National Review Online
Tuesday, November 17, 2020
Democratic Senate candidate Raphael Warnock is trying to
run away from his radical left-wing record in his campaign to persuade Georgia
voters to elect him and hand Democrats unified control of Congress and the
White House. But no one should be fooled.
In a November
9 interview, Warnock dodged questions about whether he would vote for
legislation increasing the number of justices on the Supreme Court and vote for
legislation adding two new states (and likely four new Democrats to the U.S.
Senate). That Warnock continues to dodge the question even after the issue of
Court-packing may have cost
Democrats Senate seats on November 3 is telling.
A more troubling sign of Warnock’s radicalism is his
clear record of anti-Israeli rhetoric. Warnock, a Baptist pastor in Atlanta,
issued a joint statement
with other religious leaders in 2019 likening America’s ally Israel to
“apartheid South Africa” and Communist East Germany. “We saw the patterns that
seem to have been borrowed and perfected from other previous oppressive
regimes,” read the statement signed by Warnock and others following a trip to
Israel. “The ever-present physical walls that wall in Palestinians in a
political wall reminiscent of the Berlin Wall. . . . The heavy militarization
of the West Bank, reminiscent of the military occupation of Namibia by
apartheid South Africa.”
Now that he’s running for the U.S. Senate, Warnock has
issued a new statement
asserting he does not believe Israel is an apartheid state, but the new
statement doesn’t offer any explanation for signing his name to a statement
that plainly said Israel borrows practices from “oppressive regimes” such as
apartheid South Africa.
“Without reservation, you can count on me to stand with
the Jewish community and Israel in the U.S. Senate,” Warnock says in his 2020
statement.
The Democratic candidate’s 2020 campaign promise is
impossible to reconcile with his anti-Israeli rhetoric that goes beyond the
2019 letter. “We saw the government of Israel shoot down unarmed Palestinian
sisters and brothers like birds of prey,” Warnock said in a 2018 sermon. “It is
wrong to shoot down God’s children like they don’t matter at all.” Warnock
issued that denunciation of Israel after Hamas led a mass incursion of the
Israeli border, and the Israeli military responded with the justifiable use of
lethal force. But in Warnock’s telling, Israelis are “birds of prey” who
viciously kill innocent Palestinians, who are “brothers and sisters.”

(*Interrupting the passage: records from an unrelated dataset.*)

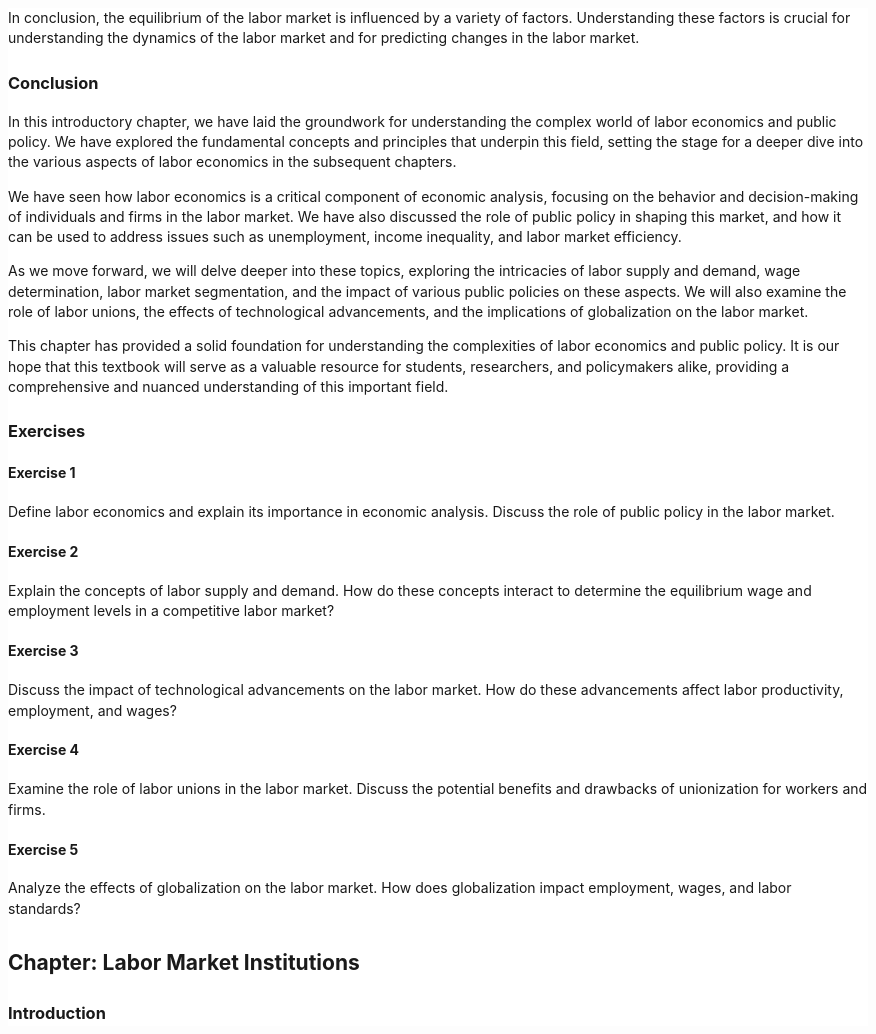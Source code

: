 In conclusion, the equilibrium of the labor market is influenced by a variety of factors. Understanding these factors is crucial for understanding the dynamics of the labor market and for predicting changes in the labor market.

### Conclusion

In this introductory chapter, we have laid the groundwork for understanding the complex world of labor economics and public policy. We have explored the fundamental concepts and principles that underpin this field, setting the stage for a deeper dive into the various aspects of labor economics in the subsequent chapters.

We have seen how labor economics is a critical component of economic analysis, focusing on the behavior and decision-making of individuals and firms in the labor market. We have also discussed the role of public policy in shaping this market, and how it can be used to address issues such as unemployment, income inequality, and labor market efficiency.

As we move forward, we will delve deeper into these topics, exploring the intricacies of labor supply and demand, wage determination, labor market segmentation, and the impact of various public policies on these aspects. We will also examine the role of labor unions, the effects of technological advancements, and the implications of globalization on the labor market.

This chapter has provided a solid foundation for understanding the complexities of labor economics and public policy. It is our hope that this textbook will serve as a valuable resource for students, researchers, and policymakers alike, providing a comprehensive and nuanced understanding of this important field.

### Exercises

#### Exercise 1
Define labor economics and explain its importance in economic analysis. Discuss the role of public policy in the labor market.

#### Exercise 2
Explain the concepts of labor supply and demand. How do these concepts interact to determine the equilibrium wage and employment levels in a competitive labor market?

#### Exercise 3
Discuss the impact of technological advancements on the labor market. How do these advancements affect labor productivity, employment, and wages?

#### Exercise 4
Examine the role of labor unions in the labor market. Discuss the potential benefits and drawbacks of unionization for workers and firms.

#### Exercise 5
Analyze the effects of globalization on the labor market. How does globalization impact employment, wages, and labor standards?

## Chapter: Labor Market Institutions

### Introduction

Combine Warnock’s dehumanizing rhetoric that compares
Israelis to animals with his praise of the notoriously anti-Semitic and
anti-American pastor Jeremiah Wright and an even more troubling picture begins
to emerge.
The name Jeremiah Wright might ring a bell: A former
pastor to Barack Obama, Wright was at the center of the biggest controversy of
the 2008 Democratic presidential primary after video of the pastor’s infamous
2003 “God Damn America” sermon surfaced. Obama said he hadn’t heard that
particular sermon and condemned it; weeks later, Obama severed ties with Wright
and Wright’s church. In 2009, Wright complained that “them Jews” wouldn’t let
Obama speak to Wright.
But in 2014, Warnock was still defending Wright and
praising Wright’s “God Damn America” sermon. “You ought to go back and see if
you can find and read, as I have, the entire sermon. It was a very fine
sermon,” Warnock said in a 2014
speech.
Very fine? The sermon
in question was chock-full of anti-American rhetoric and conspiracy
theories.
In the 2003 “God Damn America” sermon that Warnock called
“very fine,” Wright likened America to al-Qaeda: “We cannot see how what we are
doing is the same thing that al-Qaeda is doing under a different color flag —
calling on the name of a different God to sanction and approve our murder and
our mayhem!”
In the sermon that Warnock called “very fine,” Wright
suggested the U.S. government distributed illegal drugs in America’s cities:
“The government gives them the drugs, builds bigger prisons, passes a
three-strike law and then wants us to sing ‘God Bless America.’ Naw, naw, naw.
Not God Bless America. God Damn America!”
In the sermon that Warnock called “very fine,” Wright
claimed that the U.S. government was guilty of “inventing the HIV virus as a
means of genocide against people of color.”
Warnock’s Republican opponent, Kelly Loeffler, isn’t in
the best position to criticize conspiracy theories, having welcomed the support
of Marjorie Taylor Greene, the newly elected Georgia congresswoman notorious
for promoting QAnon lunacy, but Warnock’s conspiracy-tinged radicalism should
be a bridge too far for Georgia voters.
If he’s a moderate and friend of Israel, as he insists,
so is Jeremiah Wright — and words have no meaning.